-- Exercise prompt --
When you return the lines below, go from the first through the line with "and structure of", keep them exact, and leave out every picture.

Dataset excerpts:
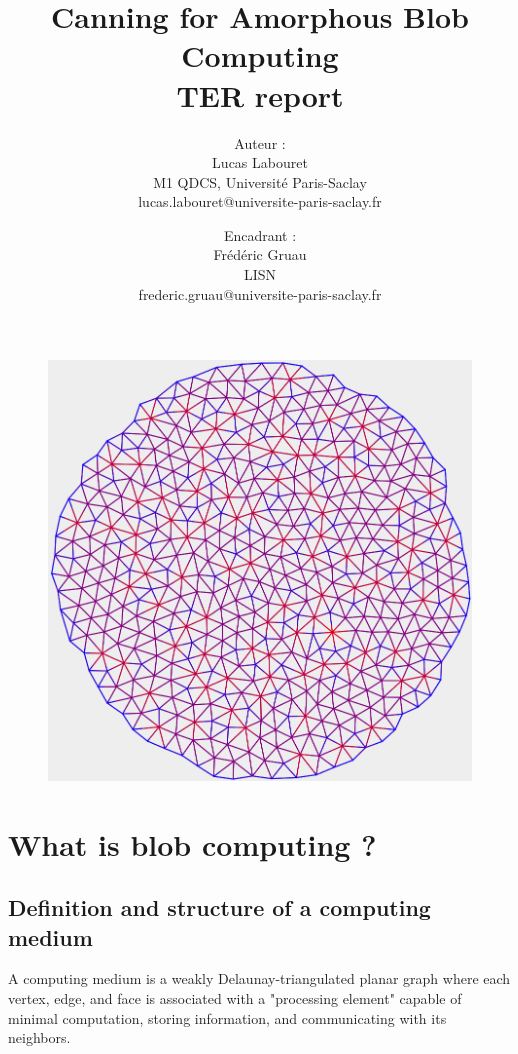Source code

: \documentclass{article}
\title{
	Canning for Amorphous Blob Computing\\
	\small TER report
}
\author{
    Auteur :\\
    Lucas Labouret\\
    M1 QDCS, Université Paris-Saclay\\
    \small lucas.labouret@universite-paris-saclay.fr
    \and
    Encadrant :\\
    Frédéric Gruau\\
    LISN\\
    \small frederic.gruau@universite-paris-saclay.fr
}
\date{}
\begin{document}
 
\maketitle

\begin{figure}[H]
	\centering\includegraphics[width=0.9\linewidth]{assets/Circle500.png}
\end{figure}

\newpage
\tableofcontents
\newpage

\renewcommand{\thesection}{\Alph{section}}

\section{What is blob computing ?}

\subsection{Definition and structure of a computing medium}

A computing medium is a weakly Delaunay-triangulated planar graph where each vertex, edge, and face is associated with a "processing element" capable of minimal computation, storing information, and communicating with its neighbors.
\end{document}

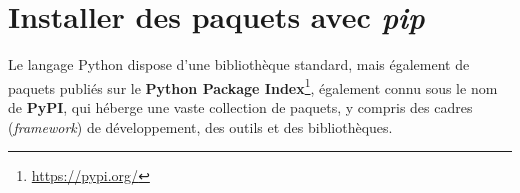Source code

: \section{Installer des paquets avec \textit{pip}}
Le langage Python dispose d'une bibliothèque standard, mais également de paquets publiés sur le \textbf{Python Package Index}\footnote{\url{https://pypi.org/}}, également connu sous le nom de \textbf{PyPI}, qui  héberge une vaste collection de paquets, y compris des cadres (\textit{framework}) de développement, des outils et des bibliothèques.
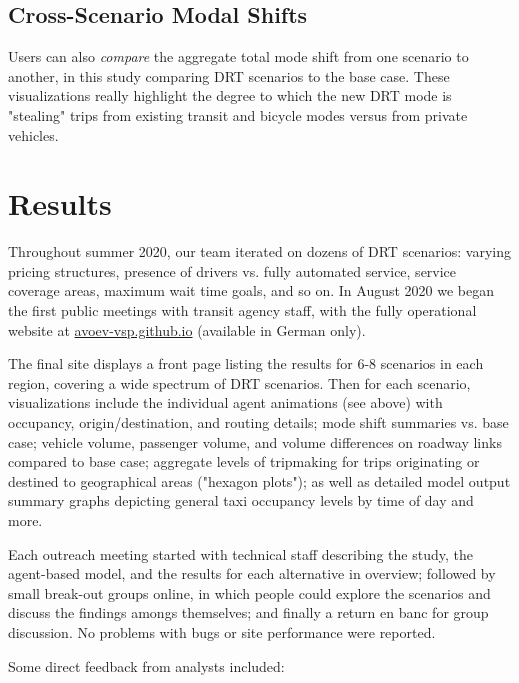 \subsection{Cross-Scenario Modal Shifts}

Users can also \emph{compare} the aggregate total mode shift from one scenario to another, in this study comparing DRT scenarios to the base case. These visualizations really highlight the degree to which the new DRT mode is "stealing" trips from existing transit and bicycle modes versus from private vehicles.


\section{Results}
\label{results}

Throughout summer 2020, our team iterated on dozens of DRT scenarios: varying pricing structures, presence of drivers vs. fully automated service, service coverage areas, maximum wait time goals, and so on. In August 2020 we began the first public meetings with transit agency staff, with the fully operational website at \href{https://avoev-vsp.github.io}{avoev-vsp.github.io} (available in German only).

The final site displays a front page listing the results for 6-8 scenarios in each region, covering a wide spectrum of DRT scenarios. Then for each scenario, visualizations include the individual agent animations (see above) with occupancy, origin/destination, and routing details; mode shift summaries vs. base case; vehicle volume, passenger volume, and volume differences on roadway links compared to base case; aggregate levels of tripmaking for trips originating or destined to geographical areas ("hexagon plots"); as well as detailed model output summary graphs depicting general taxi occupancy levels by time of day and more.

Each outreach meeting started with technical staff describing the study, the agent-based model, and the results for each alternative in overview; followed by small break-out groups online, in which people could explore the scenarios and discuss the findings amongs themselves; and finally a return en banc for group discussion. No problems with bugs or site performance were reported.

Some direct feedback from analysts included:

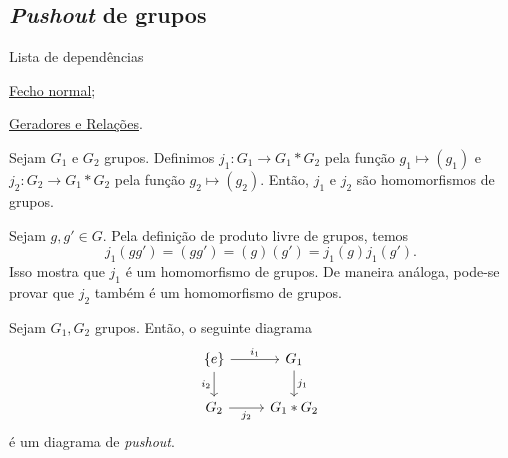 \subsection{\emph{Pushout} de grupos} %
\label{pushout-de-grupos-prop}
\begin{titlemize}{Lista de dependências}
	\item \hyperref[fecho-normal-def]{Fecho normal};\\
    \item \hyperref[geradores-relacoes-def]{Geradores e Relações}.%
\end{titlemize}

\begin{lemma}
    Sejam $G_1$ e $G_2$ grupos. Definimos $j_1:G_1\rightarrow G_1*G_2$ pela função $g_1\mapsto (g_1)$ e $j_2:G_2\rightarrow G_1*G_2$ pela função $g_2\mapsto (g_2)$. Então, $j_1$ e $j_2$ são homomorfismos de grupos.
\end{lemma}

\begin{dem}
    Sejam $g,g'\in G$. Pela definição de produto livre de grupos, temos 
    \[j_1(gg')=(gg')=(g)(g')=j_1(g)j_1(g').\]
    Isso mostra que $j_1$ é um homomorfismo de grupos. De maneira análoga, pode-se provar que $j_2$ também é um homomorfismo de grupos.
\end{dem}

\begin{prop}
    Sejam $G_1,G_2$ grupos. Então, o seguinte diagrama 
\[\begin{tikzcd}
	{\{e\}} & {G_1} \\
	{G_2} & {G_1*G_2}
	\arrow["{i_1}", from=1-1, to=1-2]
	\arrow["{i_2}"', from=1-1, to=2-1]
	\arrow["{j_1}", from=1-2, to=2-2]
	\arrow["{j_2}"', from=2-1, to=2-2]
\end{tikzcd}\]
é um diagrama de \emph{pushout}.
\end{prop}

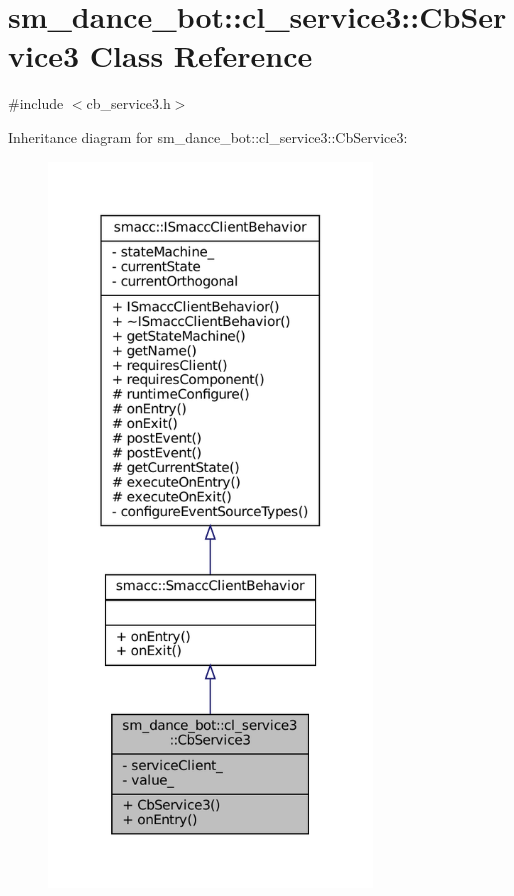 \hypertarget{classsm__dance__bot_1_1cl__service3_1_1CbService3}{}\section{sm\+\_\+dance\+\_\+bot\+:\+:cl\+\_\+service3\+:\+:Cb\+Service3 Class Reference}
\label{classsm__dance__bot_1_1cl__service3_1_1CbService3}


{\ttfamily \#include $<$cb\+\_\+service3.\+h$>$}



Inheritance diagram for sm\+\_\+dance\+\_\+bot\+:\+:cl\+\_\+service3\+:\+:Cb\+Service3\+:
\nopagebreak
\begin{figure}[H]
\begin{center}
\leavevmode
\includegraphics[width=244pt]{classsm__dance__bot_1_1cl__service3_1_1CbService3__inherit__graph}
\end{center}
\end{figure}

-- Response box --
Source code

: \documentclass{article}
\title{
	Canning for Amorphous Blob Computing\\
	\small TER report
}
\author{
    Auteur :\\
    Lucas Labouret\\
    M1 QDCS, Université Paris-Saclay\\
    \small lucas.labouret@universite-paris-saclay.fr
    \and
    Encadrant :\\
    Frédéric Gruau\\
    LISN\\
    \small frederic.gruau@universite-paris-saclay.fr
}
\date{}
\begin{document}
 
\maketitle

\begin{figure}[H]
	\centering\includegraphics[width=0.9\linewidth]{assets/Circle500.png}
\end{figure}

\newpage
\tableofcontents
\newpage

\renewcommand{\thesection}{\Alph{section}}

\section{What is blob computing ?}

\subsection{Definition and structure of a computing medium}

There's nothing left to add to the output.